Legrenzi compose queste Compiete durante la sua permanenza a Ferrara, per compiacere il suo protettore, il marchese Ippolito Bentivoglio, e per ingraziarsi l’establishment ecclesiastico. E per farlo, come scrive giustamente lo stesso Acciai nelle note di accompagnamento, scelse un ambito liturgico che veniva raramente preso in considerazione dalla musica, a differenza della Messa e del Vespro.

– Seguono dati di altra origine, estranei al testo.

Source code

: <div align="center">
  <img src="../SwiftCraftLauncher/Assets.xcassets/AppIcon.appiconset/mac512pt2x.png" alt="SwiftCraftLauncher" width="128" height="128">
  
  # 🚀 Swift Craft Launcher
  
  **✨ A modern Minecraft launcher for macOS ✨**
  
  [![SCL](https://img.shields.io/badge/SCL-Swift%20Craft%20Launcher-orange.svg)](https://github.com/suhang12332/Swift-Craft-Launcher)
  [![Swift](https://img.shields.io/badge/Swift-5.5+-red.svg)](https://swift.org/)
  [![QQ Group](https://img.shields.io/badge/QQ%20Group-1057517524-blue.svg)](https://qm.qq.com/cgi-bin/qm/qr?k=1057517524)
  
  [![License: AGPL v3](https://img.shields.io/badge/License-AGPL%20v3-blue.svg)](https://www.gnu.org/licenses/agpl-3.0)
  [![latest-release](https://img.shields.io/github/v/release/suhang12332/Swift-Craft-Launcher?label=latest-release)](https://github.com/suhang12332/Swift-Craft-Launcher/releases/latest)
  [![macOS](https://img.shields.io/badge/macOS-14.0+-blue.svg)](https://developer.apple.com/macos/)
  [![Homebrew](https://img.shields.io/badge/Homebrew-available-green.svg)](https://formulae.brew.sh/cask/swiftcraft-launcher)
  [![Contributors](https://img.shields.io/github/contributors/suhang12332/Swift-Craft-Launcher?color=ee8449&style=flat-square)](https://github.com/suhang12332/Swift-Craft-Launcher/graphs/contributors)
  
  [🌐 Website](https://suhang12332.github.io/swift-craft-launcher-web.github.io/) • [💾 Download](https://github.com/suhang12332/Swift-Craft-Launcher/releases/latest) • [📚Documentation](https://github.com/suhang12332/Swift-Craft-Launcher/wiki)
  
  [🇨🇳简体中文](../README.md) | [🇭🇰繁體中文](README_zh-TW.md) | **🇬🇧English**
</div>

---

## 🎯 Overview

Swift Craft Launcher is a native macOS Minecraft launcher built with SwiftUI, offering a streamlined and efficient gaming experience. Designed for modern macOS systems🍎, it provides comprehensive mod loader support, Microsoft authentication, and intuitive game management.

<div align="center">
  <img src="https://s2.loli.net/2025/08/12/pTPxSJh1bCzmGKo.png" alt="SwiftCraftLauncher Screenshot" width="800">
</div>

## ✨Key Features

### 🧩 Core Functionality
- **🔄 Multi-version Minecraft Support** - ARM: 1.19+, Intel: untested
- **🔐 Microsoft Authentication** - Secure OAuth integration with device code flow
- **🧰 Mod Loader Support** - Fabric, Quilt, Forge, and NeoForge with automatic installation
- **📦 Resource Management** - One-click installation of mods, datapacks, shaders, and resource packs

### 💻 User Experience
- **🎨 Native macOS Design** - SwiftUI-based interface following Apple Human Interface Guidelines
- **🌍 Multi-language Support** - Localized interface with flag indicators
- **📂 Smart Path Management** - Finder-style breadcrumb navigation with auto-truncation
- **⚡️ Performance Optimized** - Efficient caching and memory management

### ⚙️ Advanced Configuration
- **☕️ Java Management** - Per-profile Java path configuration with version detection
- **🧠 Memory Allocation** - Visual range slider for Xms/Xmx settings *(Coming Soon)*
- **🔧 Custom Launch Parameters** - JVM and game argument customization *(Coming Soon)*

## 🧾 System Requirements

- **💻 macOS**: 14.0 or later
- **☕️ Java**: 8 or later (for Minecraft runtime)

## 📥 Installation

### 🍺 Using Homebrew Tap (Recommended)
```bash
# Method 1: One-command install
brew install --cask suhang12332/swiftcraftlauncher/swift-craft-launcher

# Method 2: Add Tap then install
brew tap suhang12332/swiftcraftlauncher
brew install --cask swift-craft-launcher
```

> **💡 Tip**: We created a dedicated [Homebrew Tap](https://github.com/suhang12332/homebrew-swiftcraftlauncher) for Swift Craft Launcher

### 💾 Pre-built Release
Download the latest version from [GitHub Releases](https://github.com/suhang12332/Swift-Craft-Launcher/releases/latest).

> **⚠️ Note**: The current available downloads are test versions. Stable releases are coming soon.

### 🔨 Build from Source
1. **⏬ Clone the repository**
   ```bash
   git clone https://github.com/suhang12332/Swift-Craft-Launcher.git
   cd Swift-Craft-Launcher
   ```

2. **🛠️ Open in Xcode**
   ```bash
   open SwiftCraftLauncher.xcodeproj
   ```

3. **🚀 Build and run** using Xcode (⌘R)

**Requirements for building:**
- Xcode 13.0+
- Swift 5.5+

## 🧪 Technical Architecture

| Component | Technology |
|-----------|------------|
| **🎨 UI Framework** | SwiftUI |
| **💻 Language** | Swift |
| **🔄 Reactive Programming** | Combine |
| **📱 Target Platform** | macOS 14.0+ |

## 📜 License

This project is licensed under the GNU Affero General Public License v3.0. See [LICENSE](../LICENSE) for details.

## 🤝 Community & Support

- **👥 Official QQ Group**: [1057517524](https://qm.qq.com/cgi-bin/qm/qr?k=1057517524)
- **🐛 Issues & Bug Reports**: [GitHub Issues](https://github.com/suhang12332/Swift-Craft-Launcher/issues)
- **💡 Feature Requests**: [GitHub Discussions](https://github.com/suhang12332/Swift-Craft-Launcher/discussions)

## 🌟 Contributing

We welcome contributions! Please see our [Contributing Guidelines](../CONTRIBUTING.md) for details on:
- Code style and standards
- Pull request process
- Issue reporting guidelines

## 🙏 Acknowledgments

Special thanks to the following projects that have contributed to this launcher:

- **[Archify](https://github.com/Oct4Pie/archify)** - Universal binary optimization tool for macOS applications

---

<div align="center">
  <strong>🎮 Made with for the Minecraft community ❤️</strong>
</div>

Il musicista di Clusone prese quindi il materiale della Compieta, la dimensione emotiva del suo testo, ricco di prefigurazioni simboliche, oserei dire escatologiche, plasmandolo sulle concezioni squisitamente monteverdiane della seconda prattica, vale a dire mettendo a disposizione la musica per esaltare il potere e la forza proiettante della parola, da intendere, naturalmente, come verbo. Non dimentichiamo un paletto del quale bisogna tenere assolutamente conto: quando Legrenzi compose quest’opera, ossia nel 1662, aveva trentasei anni ed era all’inizio della sua attività di compositore, vale a dire relativamente giovane per scrivere musica, rispetto ai dettami del tempo, e conscio di affrontare una sfida creativa alquanto impervia.
Un corretto e indispensabile approccio all’ascolto di un’opera simile non può e non deve derogare da una precisa osservazione: se il Seicento e il Settecento accomunarono il suono all’immagine, l’Ottocento accomunò alla musica la parola letteraria, mentre il Novecento, secolo totalizzante sotto vari punti di vista, accomunò il suono/rumore al tutto. Quindi, ascoltare le Compiete legrenziane significa fare un incessante ricorso alla forza dell’immagine pittorica (la citazione dell’affresco dell’Oratorio dei Disciplini a Clusone, quindi, ha una sua valenza), poiché si tratta di un’espressione sonora dotata di un’incontestabile tridimensionalità spaziale, di una profondità il cui manifestarsi non si cela solo dietro a una dimensione spirituale, ma anche e soprattutto fisica. L’uomo barocco pensava e immaginava attraverso il mistero dello spazio, mediante il suo potere ricettivo, con figure, azioni e gesti che si muovevano all’interno di tale “spazio”.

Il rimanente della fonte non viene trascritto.